Naming Names is a must-read for anyone who wants to understand how the rights of man can be tampered with, how in the name of a sacred principle -- our American love of freedom -- that same freedom can be trampled and obliterated. Yet the story also contains within it the very simplest construction of the case: those who consort with an enemy will have to pay the price.
When Navasky began his work, which is prodigious and nearly without bias, almost everyone insisted that you had to understand the times and the context, which informer Roy Huggins characterized as "a period of absolute terror on the part of the whole country. Terror and paranoia. We were convinced that war was just around the corner." McCarthy and his minions were determined to root out Commies, whom they viewed as spies and Soviet agents rather than as members of a dissenting political party, and they were fierce on finding them in Hollywood. People were blacklisted, lost their work, their careers, the bread from their tables. Many found that to name names that had already been named would buy back their livelihood. As one informer, David Raskin, stated, "The whole thing was some kind of insane ritual. None of this could have happened if society was not mad. I said to myself, 'This is like the Spanish Inquisition, so maybe the best I can do is to come out of it alive." Leo Townsend: "The Committee had all those names....I didn't mention anyone who hadn't been named."

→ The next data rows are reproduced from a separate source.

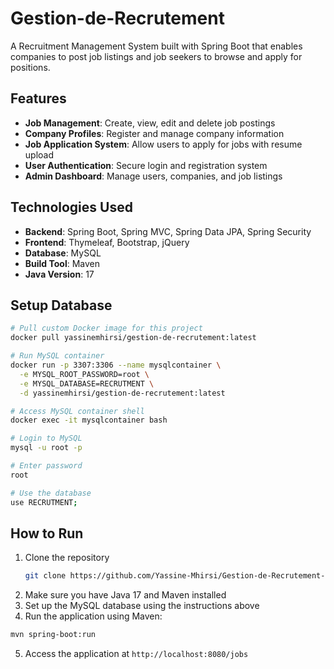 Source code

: # Gestion-de-Recrutement
A Recruitment Management System built with Spring Boot that enables companies to post job listings and job seekers to browse and apply for positions.

## Features

- **Job Management**: Create, view, edit and delete job postings
- **Company Profiles**: Register and manage company information
- **Job Application System**: Allow users to apply for jobs with resume upload
- **User Authentication**: Secure login and registration system
- **Admin Dashboard**: Manage users, companies, and job listings

## Technologies Used

- **Backend**: Spring Boot, Spring MVC, Spring Data JPA, Spring Security
- **Frontend**: Thymeleaf, Bootstrap, jQuery
- **Database**: MySQL
- **Build Tool**: Maven
- **Java Version**: 17

## Setup Database

```bash
# Pull custom Docker image for this project
docker pull yassinemhirsi/gestion-de-recrutement:latest

# Run MySQL container
docker run -p 3307:3306 --name mysqlcontainer \
  -e MYSQL_ROOT_PASSWORD=root \
  -e MYSQL_DATABASE=RECRUTMENT \
  -d yassinemhirsi/gestion-de-recrutement:latest

# Access MySQL container shell
docker exec -it mysqlcontainer bash

# Login to MySQL
mysql -u root -p

# Enter password
root

# Use the database
use RECRUTMENT;
```

## How to Run

1. Clone the repository
   ```bash
   git clone https://github.com/Yassine-Mhirsi/Gestion-de-Recrutement-.git
   ```
2. Make sure you have Java 17 and Maven installed
3. Set up the MySQL database using the instructions above
4. Run the application using Maven:

```bash
mvn spring-boot:run
```

5. Access the application at `http://localhost:8080/jobs`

Yet not all the "friendly witnesses" spoke out of fear. Budd Schulberg, a notable exception, told Navasky, "There were some who spoke out of conscience. These people had experienced Communism and had a healthy distaste for it." Schulberg himself had left the Party when his writing was brought under question - "I remember being told that my entire attitude was wrong; that I was wrong about writing; wrong about this book." He realized that within the confines of the Party he would paradoxically have to relinquish his freedom as an artist. "The Communist Party is a totalitarian society. You're under strict discipline. You're in a cell. You have special assignments every evening to work in a group. You have to request time off the write a novel." Many informers took the view that Communism circumscribed their ability to express themselves by limiting what could be expressed to what best promulgated the Party line.
Other cited the anti-Semitism of Soviet Russia as a motivator for leaving the Party and testifying for the Committee. Leo Townsend: "I had researched this and I made sure I was right....Many Jews were killed (in Russia) but secretly....oh and the Communists in the room just gasped - they didn't believe that, because a lot of them were Jewish, you know...they read only their own papers."
In his "A Note on Vocabulary," Navasky holds that an informer is "someone who betrays a comrade, i.e., a fellow member of a movement, a colleague, or a friend, to the authorities." This is the fine point of bias which this reviewer perceives in his otherwise admirable work. Someone else might express the definition of informing as a patriotic duty, something that one does to confound and destroy enemies of one's homeland. Yet even this bias has to be seen in the light of the subject matter at hand: the Cold War era and the bizarre personalities behind the HUAC hunts. It was simply not enough to confess to one's own youthful political follies. "Cooperating" meant naming names. The people who wound up as informers had been hounded and spied on themselves by HUACs creatures. They were in a net that was tightening by the day and it seemed for most that there was only one way to get out.
The human cost of the HUAC era is incalculable. Not only were artists deprived of work and the world of their creations, but "revenge and vindictiveness were found on both sides of the street." Those who informed, those who did not, those who did and later recanted, each has experienced his own private hell, and the sting of former friends' dislike and scorn. According to Navasky, David Raskin "has yet to forgive himself." HUAC's witnesses were later tagged to inform for the FBI in other matters including Immigration and Naturalization deportation hearings, making their original stand seem as shabby and unsavory as many considered it to be.
Navasky eloquently points out that "the informer travels through life with a social convoy, people whose opinion he values, whose judgment he trusts, whose norms he has internalized. Since in most cases the decision to inform was a wrenching one, self-esteem was often vulnerable to the disesteem of loved ones. Ultimately the only sanction that was experienced by virtually all informers and that persists to this day is the social penalty - the snub, the cut, the missing handshake, the silent treatment." Small things? Possibly. But they underscore the deep wounding on both sides, and provide recurrent reminders.
Sad, sad. But worth examining, this anomalous chapter in our country's history. If only to understand how it could be written again, in a newly fomenting context of hatred for an ideology that hates back. In the course of the HUAC investigations, there was no moral high ground - it was all a marsh land of fear, guilt, betrayal, and perceived but flawed heroism. No winners.